Ce précepte pourrait se traduire par un seul mot : prudence ! Soyez toujours sur vos gardes dans tous les domaines. La vie est belle certes, mais nous ne sommes pas au pays des Bisounours, restez prudent et prêt à vous défendre en cas d’attaque quelle qu’elle soit. Ne faites pas confiance à des inconnus, mais seulement à vos proches. Restez méfiant tant que vous n’avez pas la certitude que tout danger est écarté.
17- Kamae wa shoshinsha ni ato wa shizentai
– Le novice s’astreint à la posture de garde formelle, la posture naturelle viendra plus tard.
Lorsque l’on débute le karaté, on doit s’obliger à adopter des positions, des techniques, des déplacements de bases qui souvent sont contre nature. Il faut forcer le corps et l’esprit à chasser le naturel et à travailler les bases. L’être humain est par nature paresseux, si vous ne chassez pas le naturel, vous ne progresserez pas. Prenez les postures comme vous l’enseigne votre professeur. Avec les années de pratique, le naturel du corps et de l’esprit pourra revenir et utiliser ce qui aura été appris sous la contrainte de l’apprentissage.
18- Kata wa tadashiku, jissen wa betsumono
– Le kata doit être exécuté strictement, en combat c’est une autre chose.
Ce précepte rejoint un peu le précédent. Lors de l’apprentissage, il faut chasser le naturel et s’employer à appliquer les techniques d’apprentissage tels les kata de façon formel, afin que le corps et l’esprit se forgent petit à petit aux techniques de combat. Lors d’un combat, c’est complètement différent, et c’est même l’inverse, il faut essayer de laisser le naturel libre de travailler. Et s’il est libre, votre naturel utilisera de lui-même ce que votre corps et votre esprit aura assimilé à l’entrainement.
19- Chikara no kyojaku, tai no shinshuku, waza no kankyu wo wasureru na
– N’oublie pas de moduler la puissance de la force, l’élasticité du corps et la vitesse relative des techniques.

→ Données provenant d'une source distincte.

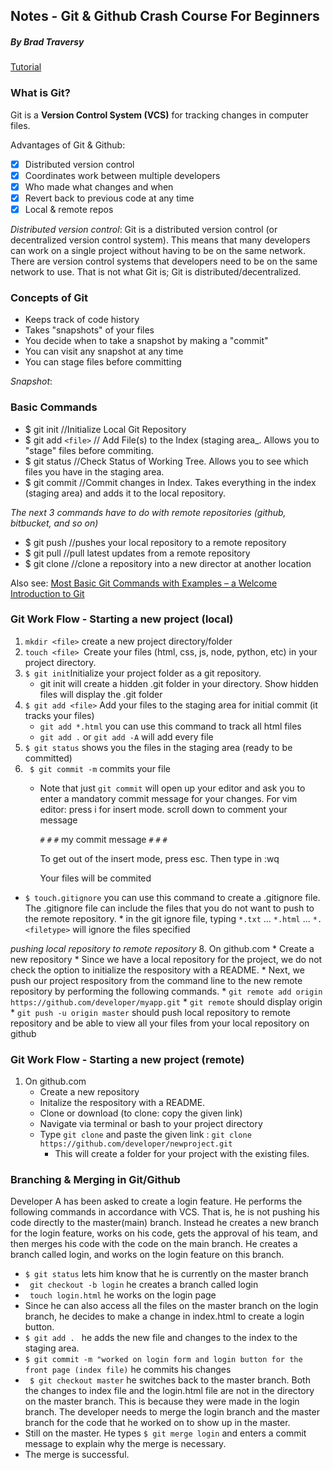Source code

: 

## Notes - Git & Github Crash Course For Beginners 
##### By Brad Traversy 
[Tutorial](https://www.youtube.com/watch?v=SWYqp7iY_Tc)

### What is Git? 
Git is a __Version Control System (VCS)__ for tracking changes in computer files. 

Advantages of Git & Github: 
- [x] Distributed version control 
- [x] Coordinates work between multiple developers
- [x] Who made what changes and when 
- [x] Revert back to previous code at any time 
- [x] Local & remote repos 

_Distributed version control_: Git is a distributed version control (or decentralized version control system). This means that many developers can work on a single project without having to be on the same network. There are version control systems that developers need to be on the same network to use. That is not what Git is; Git is distributed/decentralized. 

### Concepts of Git 

* Keeps track of code history
* Takes "snapshots" of your files
* You decide when to take a snapshot by making a "commit"
* You can visit any snapshot at any time 
* You can stage files before committing

_Snapshot_: 


### Basic Commands 

* $ git init //Initialize Local Git Repository
* $ git add `<file>` // Add File(s) to the Index (staging area_. Allows you to "stage" files before commiting. 
* $ git status //Check Status of Working Tree. Allows you to see which files you have in the staging area. 
* $ git commit //Commit changes in Index. Takes everything in the index (staging area) and adds it to the local repository. 


_The next 3 commands have to do with remote repositories (github, bitbucket, and so on)_


* $ git push //pushes your local repository to a remote repository 
* $ git pull //pull latest updates from a remote repository 
* $ git clone //clone a repository into a new director at another location


Also see: [Most Basic Git Commands with Examples – a Welcome Introduction to Git](https://rubygarage.org/blog/most-basic-git-commands-with-examples)

### Git Work Flow - Starting a new project (local)

1. `mkdir <file>` create a new project directory/folder 
2. `touch <file> `Create your files (html, css, js, node, python, etc) in your project directory. 
3. `$ git init`Initialize your project folder as a git repository. 
    * git init will create a hidden .git folder in your directory. Show hidden files will display the .git folder
4. `$ git add <file>` Add your files to the staging area for initial commit (it tracks your files)
    * `git add *.html` you can use this command to track all html files 
    * `git add .` or `git add -A` will add every file 
5. `$ git status` shows you the files in the staging area (ready to be committed)
6. ` $ git commit -m` commits your file 
    * Note that just `git commit` will open up your editor and ask you to enter a mandatory commit message for       your changes. For vim editor: press i for insert mode. scroll down to comment your message
      
      `#`
      `#`
      `#`
       my commit message
      `#`
      `#`
      `#`
    
      To get out of the insert mode, press esc. Then type in :wq 
      
      Your files will be commited 

 * `$ touch.gitignore` you can use this command to create a .gitignore file. The .gitignore file can include the      files that you do not want to push to the remote repository. 
       * in the git ignore file, typing `*.txt` ...  `*.html` ... `*.<filetype>` will ignore the files specified
 

_pushing local repository to remote repository_
8. On github.com
    * Create a new repository 
    * Since we have a local repository for the project, we do not check the option to initialize the respository      with a README. 
    * Next, we push our project respository from the command line to the new remote repository by performing the     following commands. 
         * `git remote add origin https://github.com/developer/myapp.git`
         * `git remote` should display origin
         * `git push -u origin master` should push local repository to remote repository and be able to view all your files from your local repository on github 


### Git Work Flow - Starting a new project (remote)

1. On github.com
   * Create a new repository 
   * Initalize the respository with a README. 
   * Clone or download (to clone: copy the given link)
   * Navigate via terminal or bash to your project directory 
   * Type `git clone` and paste the given link : `git clone https://github.com/developer/newproject.git`
      * This will create a folder for your project with the existing files. 

### Branching & Merging in Git/Github

 Developer A has been asked to create a login feature. He performs the following commands in accordance with VCS. That is, he is not pushing his code directly to the master(main) branch. Instead he creates a new branch for the login feature, works on his code, gets the approval of his team, and then merges his code with the code on the main branch. He creates a branch called login, and works on the login feature on this branch. 


 * ` $ git status ` lets him know that he is currently on the master branch
 * ` git checkout -b login` he creates a branch called login
 * ` touch login.html` he works on the login page 
 *  Since he can also access all the files on the master branch on the login branch, he decides to make a change 
    in index.html to create a login button. 
 *  `$ git add . ` he adds the new file and changes to the index to the staging area. 
 *  `$ git commit -m "worked on login form and login button for the front page (index file)` he commits his changes
 * ` $ git checkout master`  he switches back to the master branch. Both the changes to index file and the             login.html file are not in the directory on the master branch. This is because they were made in the login        branch. The developer needs to merge the login branch and the master branch for the code that he worked on to     show up in the master. 
 *  Still on the master. He types `$ git merge login` and enters a commit message to explain why the merge is         necessary. 
 *  The merge is successful.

En Karaté, votre seule force ne suffira pas, la souplesse ne suffit pas et la vitesse non plus. Vous devez apprendre à mélanger ces 3 éléments fondamentaux dans vos techniques, force, souplesse et vitesse. Prenons l’exemple très simple d’un Tsuki, l’énergie généré dans le Hara va transiter jusqu’au bras à travers le corps avec souplesse et vitesse. Votre bras doit rester détendu pour gagner en vitesse et il doit devenir très fort au moment de l’impact puis se détendre à nouveau pour libérer l’énergie dans la cible. Si le bras n’était que fort, il serait trop lent, s’il n’était que souple et détendu, il n’y aurait pas de libération d’énergie à l’impact et s’il n’était que rapide, il s’écraserait sur la cible (risque de blessure). Bref, l’art de la technique est de bien doser force, détente et vitesse avec une chronologie bien précise. Chaque muscle du corps va passer par ces phases à des stades différents de la technique. Le travail de base (Kihon, Kata) va vous permettre de perfectionner cette modulation.

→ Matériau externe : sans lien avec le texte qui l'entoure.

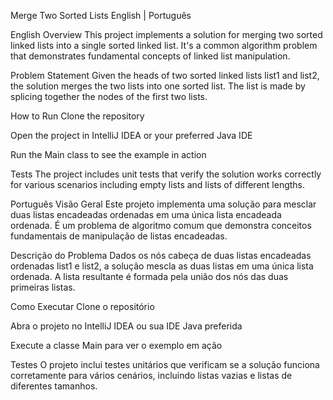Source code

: Merge Two Sorted Lists
English | Português

<a name="english"></a>

English
Overview
This project implements a solution for merging two sorted linked lists into a single sorted linked list. It's a common algorithm problem that demonstrates fundamental concepts of linked list manipulation.

Problem Statement
Given the heads of two sorted linked lists list1 and list2, the solution merges the two lists into one sorted list. The list is made by splicing together the nodes of the first two lists.

How to Run
Clone the repository

Open the project in IntelliJ IDEA or your preferred Java IDE

Run the Main class to see the example in action

Tests
The project includes unit tests that verify the solution works correctly for various scenarios including empty lists and lists of different lengths.

<a name="português"></a>

Português
Visão Geral
Este projeto implementa uma solução para mesclar duas listas encadeadas ordenadas em uma única lista encadeada ordenada. É um problema de algoritmo comum que demonstra conceitos fundamentais de manipulação de listas encadeadas.

Descrição do Problema
Dados os nós cabeça de duas listas encadeadas ordenadas list1 e list2, a solução mescla as duas listas em uma única lista ordenada. A lista resultante é formada pela união dos nós das duas primeiras listas.

Como Executar
Clone o repositório

Abra o projeto no IntelliJ IDEA ou sua IDE Java preferida

Execute a classe Main para ver o exemplo em ação

Testes
O projeto inclui testes unitários que verificam se a solução funciona corretamente para vários cenários, incluindo listas vazias e listas de diferentes tamanhos.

20- Tsune ni shinen kufu seyo.
– Penses-y tout le temps et suivez ces préceptes au quotidien.
Ces préceptes doivent être appliqués au quotidien, au dojo comme à l’extérieur. Le Karaté est source d’épanouissement corporel et mental. C’est une recherche permanente de perfection, une lutte contre soi même en combat, mais également dans toute autre activité. En appliquant ces préceptes de respect, de défense, de justice, d’écoute de soi, de réflexion, d’esprit libre, de vigilance, de persévérance, d’écoute d’autrui, de sagesse, de prudence, de rigueur, de modération…vous deviendrez un karatéka complet et un être humain épanoui.